WHAT IS BEING ASKED:
Below are the records; copy each line in them that holds the word "similar".

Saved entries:
- Opening Delimiter -

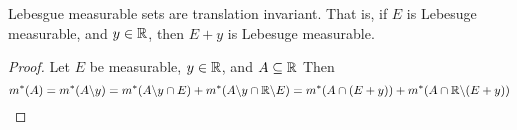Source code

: \begin{lemma}\label{2.2.12}
    Lebesgue measurable sets are translation invariant. That is, if $E$ is
    Lebesuge measurable, and  $y \in \mathbb{R}$, then  $E+y$ is Lebesuge measurable.
\end{lemma}
\begin{proof}
    Let $E$ be measurable, $y \in \mathbb{R}$, and  $A \subseteq \mathbb{R}$ Then
    \begin{equation*}
        m^\ast(A)=m^\ast(A\backslash y)=m^\ast(A\backslash y \cap E)+m^\ast(A\backslash y
        \cap \mathbb{R}\backslash E)=m^\ast(A \cap (E+y))+m^\ast(A \cap \mathbb{R}\backslash(E+y))
    \end{equation*}
\end{proof}
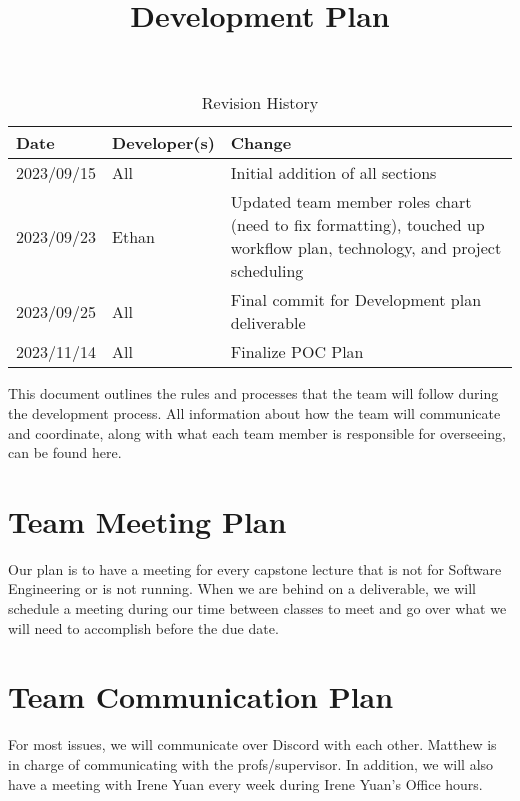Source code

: \documentclass{article}
\title{Development Plan\\\progname}
\author{\authname}
\date{}
\begin{document}
\maketitle

\begin{table}[hp]
\caption{Revision History} \label{TblRevisionHistory}
\begin{tabularx}{\textwidth}{llX}
\toprule
\textbf{Date} & \textbf{Developer(s)} & \textbf{Change}\\
\midrule
2023/09/15 & All & Initial addition of all sections\\
2023/09/23 & Ethan & Updated team member roles chart (need to fix formatting), touched up workflow plan, technology, and project scheduling  \\
2023/09/25 & All & Final commit for Development plan deliverable\\
2023/11/14 & All & Finalize POC Plan\\

\bottomrule
\end{tabularx}
\end{table}

This document outlines the rules and processes that the team will follow during the development process. All information about how the team will communicate and coordinate, along with what each team member is responsible for overseeing, can be found here.

\section{Team Meeting Plan}

Our plan is to have a meeting for every capstone lecture that is not for Software Engineering or is not running. When we are behind on a deliverable, we will schedule a meeting during our time between classes to meet and go over what we will need to accomplish before the due date.

\section{Team Communication Plan}
For most issues, we will communicate over Discord with each other. Matthew is in charge of communicating with the profs/supervisor. In addition, we will also have a meeting with Irene Yuan every week during Irene Yuan's Office hours. 
\newpage
\end{document}
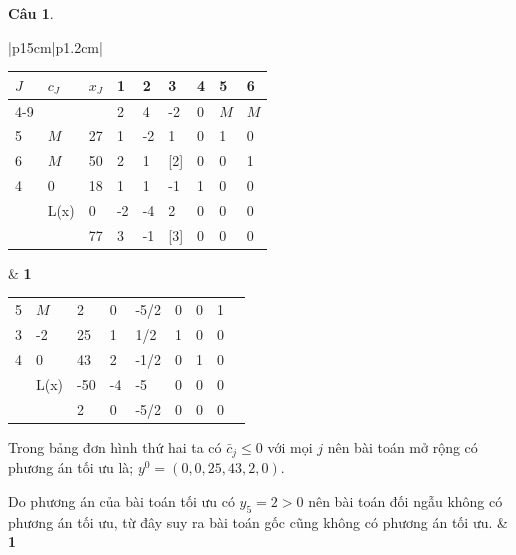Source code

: \documentclass[12pt,a4letter]{article}
\theoremstyle{definition}
\newtheorem{cauhoi}{Câu}
\newenvironment{phandiem}{%
\par\noindent
\begin{longtable}[t]{|p{15cm}|p{1.2cm}|}
\hline
}{%
\end{longtable}
}
\newcommand\diem[1]{ & \hfil \textbf{#1} \\ \hline}
\begin{document}
\begin{cauhoi}
\begin{traloi}
\begin{phandiem}
\begin{center}
\renewcommand{\arraystretch}{1.25}
\begin{tabular}{| l | l | l | l  l  l  l  l  l |}
\hline
$J$&$c_J$&$x_J$&1&2&3&4&5&6\\ 
\cline{4-9}
   &     &   &2&4 &-2 &0&$M$&$M$\\ 
\hline
5&$M$&27&1 &-2 & 1   &0& 1&0\\
6&$M$&50 &2& 1&[2]  & 0& 0&1\\
4&0     &18 &1& 1& -1   & 1& 0&0\\
\hline
&L(x) &0  &-2&-4&2& 0& 0&0\\
&       &77 & 3&-1&[3]&0& 0&0\\
\hline
\end{tabular}
\end{center}
\diem{1}

\begin{center}
\renewcommand{\arraystretch}{1.25}
\begin{tabular}{| l | l | l | l  l  l  l  l  l |}
\hline
5&$M$&2   &0&-5/2 &0   &0& 1&\\
3&-2    &25 &1& 1/2 &1  & 0& 0&\\
4&0     &43 &2 &-1/2& 0   & 1& 0&\\
\hline
&L(x) &-50  &-4&-5&0& 0& 0&\\
&        &2    & 0&-5/2&0&0& 0&\\
\hline
\end{tabular}
\end{center}

Trong bảng đơn hình thứ hai ta có $\bar c_j\le 0$ với mọi $j$ nên bài toán mở rộng có phương án tối ưu là; $y^0=(0,0,25,43,2,0)$.

Do phương án của bài toán tối ưu có $y_5=2>0$ nên bài toán đối ngẫu không có phương án tối ưu, từ đây suy ra bài toán gốc cũng không có phương án tối ưu. 
\diem{1}

\end{phandiem}
 \end{traloi}
\end{cauhoi}

\end{document}
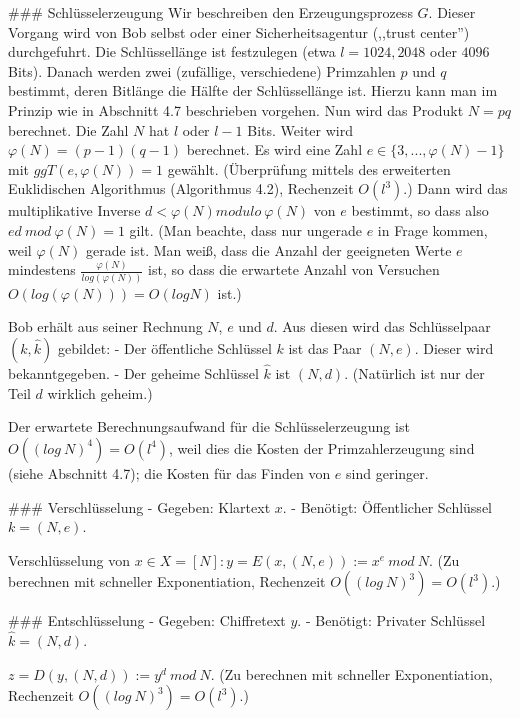 \documentclass[a4paper]{article}
\begin{document}
\begin{multicols}{3}
{{{                ### Schlüsselerzeugung
                Wir beschreiben den Erzeugungsprozess $G$. Dieser Vorgang wird von Bob selbst oder einer Sicherheitsagentur (,,trust center'') durchgefuhrt. Die Schlüssellänge ist festzulegen (etwa $l= 1024, 2048$ oder $4096$ Bits). Danach werden zwei (zufällige, verschiedene) Primzahlen $p$ und $q$ bestimmt, deren Bitlänge die Hälfte der Schlüssellänge ist.
                Hierzu kann man im Prinzip wie in Abschnitt 4.7 beschrieben vorgehen. Nun wird das Produkt $N=pq$ berechnet. Die Zahl $N$ hat $l$ oder $l-1$ Bits. Weiter wird $\varphi(N) = (p-1)(q-1)$ berechnet. Es wird eine Zahl $e\in\{3,...,\varphi(N)-1\}$ mit $ggT(e,\varphi(N)) = 1$ gewählt. (Überprüfung mittels des erweiterten Euklidischen Algorithmus (Algorithmus 4.2), Rechenzeit $O(l^3)$.) Dann wird das multiplikative Inverse $d<\varphi(N) modulo\ \varphi(N)$ von $e$ bestimmt, so dass also $ed\ mod\ \varphi(N) = 1$ gilt. (Man beachte, dass nur ungerade $e$ in Frage kommen, weil $\varphi(N)$ gerade ist. Man weiß, dass die Anzahl der geeigneten Werte $e$ mindestens $\frac{\varphi(N)}{log(\varphi(N))}$ ist, so dass die erwartete Anzahl von Versuchen $O(log(\varphi(N)))=O(logN)$ ist.)

                Bob erhält aus seiner Rechnung $N$, $e$ und $d$. Aus diesen wird das Schlüsselpaar $(k,\hat{k})$ gebildet:
                - Der öffentliche Schlüssel $k$ ist das Paar $(N,e)$. Dieser wird bekanntgegeben.
                - Der geheime Schlüssel $\hat{k}$ ist $(N,d)$. (Natürlich ist nur der Teil $d$ wirklich geheim.)

                Der erwartete Berechnungsaufwand für die Schlüsselerzeugung ist $O((log\ N)^4) =O(l^4)$, weil dies die Kosten der Primzahlerzeugung sind (siehe Abschnitt 4.7); die Kosten für das Finden von $e$ sind geringer.

                ### Verschlüsselung
                - Gegeben: Klartext $x$.
                - Benötigt: Öffentlicher Schlüssel $k= (N,e)$.

                Verschlüsselung von $x\in X= [N]: y=E(x,(N,e)) :=x^e\ mod\ N$. (Zu berechnen mit schneller Exponentiation, Rechenzeit $O((log\ N)^3) =O(l^3)$.)

                ### Entschlüsselung
                - Gegeben: Chiffretext $y$.
                - Benötigt: Privater Schlüssel $\hat{k}= (N,d)$.

            $z=D(y,(N,d)) :=y^d\ mod\ N$. (Zu berechnen mit schneller Exponentiation, Rechenzeit $O((log\ N)^3) =O(l^3)$.)

}}}
\end{multicols}
\end{document}
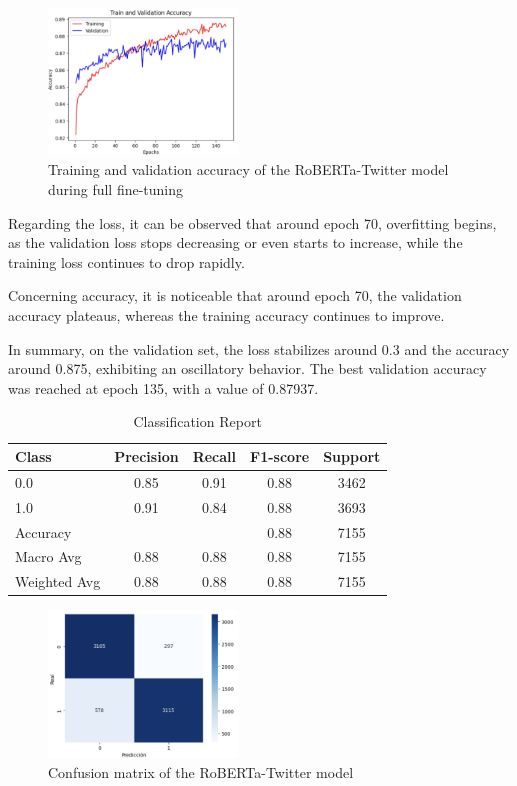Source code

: \begin{figure}[H]
    \centering
    \includegraphics[width=0.45\textwidth]{images/robertaAccuracyFigureY150Epoch.png}
    \caption{Training and validation accuracy of the RoBERTa-Twitter model during full fine-tuning}
    \label{fig:roberta_accuracy_finetune}
\end{figure}



Regarding the loss, it can be observed that around epoch 70, overfitting begins, as the validation loss stops decreasing or even starts to increase, while the training loss continues to drop rapidly. 

Concerning accuracy, it is noticeable that around epoch 70, the validation accuracy plateaus, whereas the training accuracy continues to improve. 

In summary, on the validation set, the loss stabilizes around 0.3 and the accuracy around 0.875, exhibiting an oscillatory behavior. The best validation accuracy was reached at epoch 135, with a value of 0.87937.

\begin{table}[H]
\centering
\caption{Classification Report}
\label{tab:classification_report_2}
\begin{tabular}{lcccc}
\toprule
Class        & Precision & Recall & F1-score & Support \\
\midrule
0.0          & 0.85      & 0.91   & 0.88     & 3462    \\
1.0          & 0.91      & 0.84   & 0.88     & 3693    \\
\midrule
Accuracy     &           &        & 0.88     & 7155    \\
Macro Avg    & 0.88      & 0.88   & 0.88     & 7155    \\
Weighted Avg & 0.88      & 0.88   & 0.88     & 7155    \\
\bottomrule
\end{tabular}
\end{table}

\begin{figure}[H]
    \centering
    \includegraphics[width=0.45\textwidth]{images/robertaConfuctionMatriz.png}
    \caption{Confusion matrix of the RoBERTa-Twitter model}
    \label{fig:roberta_confusion_matrix}
\end{figure}

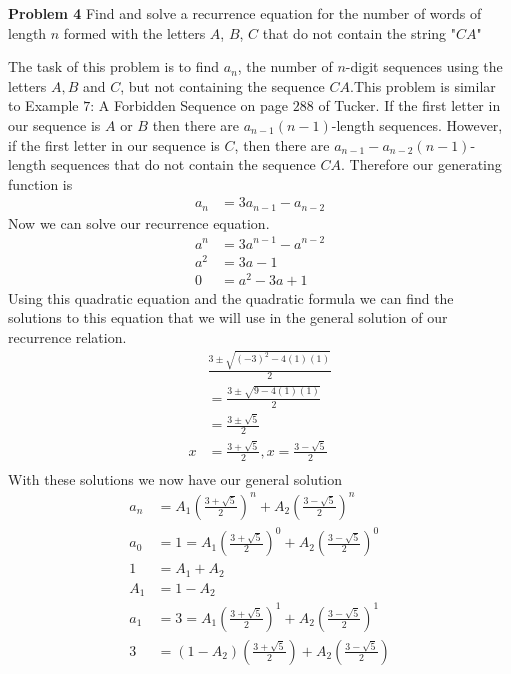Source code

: \documentclass[12pt]{article}
\begin{document}
\noindent\textbf{Problem 4} Find and solve a recurrence equation for the number of words of length $n$ formed with the letters $A$, $B$, $C$ that do not contain the string "$CA$"\\
\begin{addmargin}[1em]{1em}
    The task of this problem is to find $a_n$, the number of $n$-digit sequences using the letters $A, B$ and $C$, but not containing the sequence $CA$.This problem is similar to Example $7$: A Forbidden Sequence on page $288$ of Tucker. If the first letter in our sequence is $A$ or $B$ then there are $a_{n-1}(n-1)$-length sequences. However, if the first letter in our sequence is $C$, then there are $a_{n-1}-a_{n-2}(n-1)$-length sequences that do not contain the sequence $CA$. Therefore our generating function is
    \begin{align*}
        a_n &= 3a_{n-1}-a_{n-2}
    \end{align*}
    Now we can solve our recurrence equation. 
    \begin{align*}
        a^n &=  3a^{n-1}-a^{n-2}\\
        a^2 &= 3a - 1\\
        0 &= a^2 -3a + 1
    \end{align*}
    Using this quadratic equation and the quadratic formula we can find the solutions to this equation that we will use in the general solution of our recurrence relation.
    \begin{align*}
        &\frac{3 \pm \sqrt{(-3)^2-4(1)(1)}}{2}\\
        &=\frac{3 \pm \sqrt{9-4(1)(1)}}{2}\\
        &=\frac{3 \pm \sqrt{5}}{2}\\
        x &= \frac{3 + \sqrt{5}}{2}, x = \frac{3 - \sqrt{5}}{2}\\
    \end{align*}
    With these solutions we now have our general solution
    \begin{align*}
        a_n &= A_1(\frac{3 + \sqrt{5}}{2})^n + A_2(\frac{3 - \sqrt{5}}{2})^n\\
        a_0 &= 1 = A_1(\frac{3 + \sqrt{5}}{2})^0 + A_2(\frac{3 - \sqrt{5}}{2})^0\\
        1 &= A_1 + A_2\\
        A_1 &= 1 - A_2\\
        a_1 &= 3 = A_1(\frac{3 + \sqrt{5}}{2})^1 + A_2(\frac{3 - \sqrt{5}}{2})^1\\
        3 &= (1- A_2)(\frac{3 + \sqrt{5}}{2}) + A_2(\frac{3 - \sqrt{5}}{2})\\

\end{align*}
\end{addmargin}
\end{document}

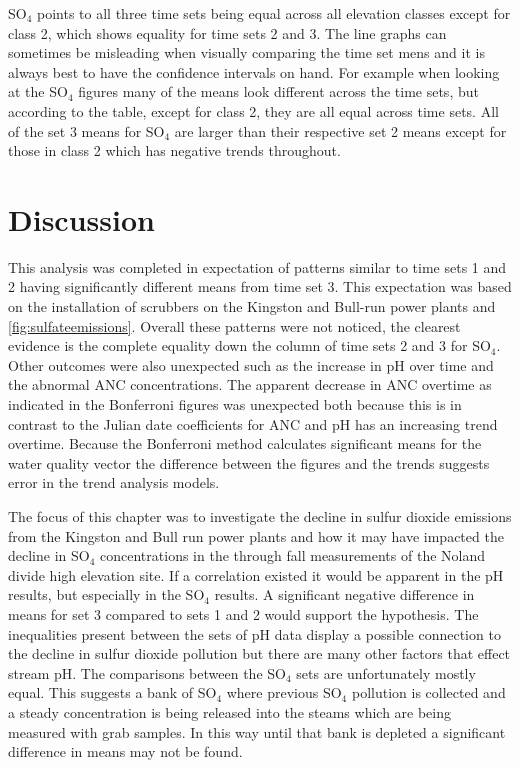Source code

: SO$_4$ points to all three time sets being equal across all elevation classes except for class 2, which shows equality for time sets 2 and 3.  
The line graphs can sometimes be misleading when visually comparing the time set mens and it is always best to have the confidence intervals on hand.
For example when looking at the SO$_4$ figures many of the means look different across the time sets, but according to the table, except for class 2, they are all equal across time sets.
All of the set 3 means for SO$_4$ are larger than their respective set 2 means except for those in class 2 which has negative trends throughout.

\section{Discussion}
This analysis was completed in expectation of patterns similar to time sets 1 and 2 having significantly different means from time set 3.
This expectation was based on the installation of scrubbers on the Kingston and Bull-run power plants and \autoref{fig:sulfateemissions}.
Overall these patterns were not noticed, the clearest evidence is the complete equality down the column of time sets 2 and 3 for SO$_4$.
Other outcomes were also unexpected such as the increase in pH over time and the abnormal ANC concentrations.
The apparent decrease in ANC overtime as indicated in the Bonferroni figures was unexpected both because this is in contrast to the Julian date coefficients for ANC and pH has an increasing trend overtime.
Because the Bonferroni method calculates significant means for the water quality vector the difference between the figures and the trends suggests error in the trend analysis models.

The focus of this chapter was to investigate the decline in sulfur dioxide emissions from the Kingston and Bull run power plants and how it may have impacted the decline in SO$_4$  concentrations in the through fall measurements of the Noland divide high elevation site.
If a correlation existed it would be apparent in the pH results, but especially in the SO$_4$ results.
A significant negative difference in means for set 3 compared to sets 1 and 2 would support the hypothesis.
The inequalities present between the sets of pH data display a possible connection to the decline in sulfur dioxide pollution but there are many other factors that effect stream pH.
The comparisons between the SO$_4$ sets are unfortunately mostly equal.
This suggests a bank of SO$_4$ where previous SO$_4$ pollution is collected and a steady concentration is being released into the steams which are being measured with grab samples.
In this way until that bank is depleted a significant difference in means may not be found.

- Closing Delimiter -

EXERCISE RESPONSE:
    The task of this problem is to find $a_n$, the number of $n$-digit sequences using the letters $A, B$ and $C$, but not containing the sequence $CA$.This problem is similar to Example $7$: A Forbidden Sequence on page $288$ of Tucker. If the first letter in our sequence is $A$ or $B$ then there are $a_{n-1}(n-1)$-length sequences. However, if the first letter in our sequence is $C$, then there are $a_{n-1}-a_{n-2}(n-1)$-length sequences that do not contain the sequence $CA$. Therefore our generating function is
This analysis was completed in expectation of patterns similar to time sets 1 and 2 having significantly different means from time set 3.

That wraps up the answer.